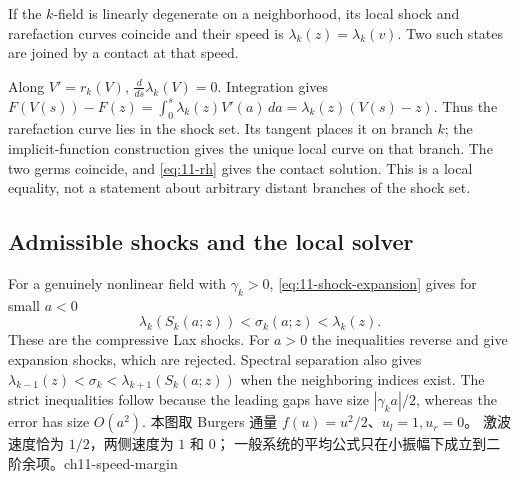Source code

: \begin{theorem}
If the $k$-field is linearly degenerate on a neighborhood, its local
shock and rarefaction curves coincide and their speed is
$\lambda_k(z)=\lambda_k(v)$. Two such states are joined by a contact
at that speed.
\end{theorem}
\begin{expandedproof}
Along $V'=r_k(V)$, $\frac d{ds}\lambda_k(V)=0$.
Integration gives
$F(V(s))-F(z)=\int_0^s\lambda_k(z)V'(a)\,da
=\lambda_k(z)(V(s)-z)$.
Thus the rarefaction curve lies in the shock set. Its tangent places
it on branch $k$; the implicit-function construction gives the unique
local curve on that branch. The two germs coincide, and
\eqref{eq:11-rh} gives the contact solution. This is a local equality,
not a statement about arbitrary distant branches of the shock set.
\end{expandedproof}

\subsection{Admissible shocks and the local solver}
For a genuinely nonlinear field with $\gamma_k>0$, \eqref{eq:11-shock-expansion}
gives for small $a<0$
\[
 \lambda_k(S_k(a;z))<\sigma_k(a;z)<\lambda_k(z).
\]
These are the compressive Lax shocks. For $a>0$ the inequalities
reverse and give expansion shocks, which are rejected. Spectral
separation also gives
$\lambda_{k-1}(z)<\sigma_k<\lambda_{k+1}(S_k(a;z))$
when the neighboring indices exist. The strict inequalities follow
because the leading gaps have size $|\gamma_k a|/2$, whereas the
error has size $O(a^2)$.
{本图取 Burgers 通量 $f(u)=u^2/2$、$u_l=1,u_r=0$。
激波速度恰为 $1/2$，两侧速度为 $1$ 和 $0$；
一般系统的平均公式只在小振幅下成立到二阶余项。}{ch11-speed-margin}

_ _ _

### ACTIVITY
What you give back must be the stretch above, starting at the line with "Integration gives" and ending at the line with "local curve on", copied exactly.

### WRITTEN REPLY
Integration gives
$F(V(s))-F(z)=\int_0^s\lambda_k(z)V'(a)\,da
=\lambda_k(z)(V(s)-z)$.
Thus the rarefaction curve lies in the shock set. Its tangent places
it on branch $k$; the implicit-function construction gives the unique
local curve on that branch. The two germs coincide, and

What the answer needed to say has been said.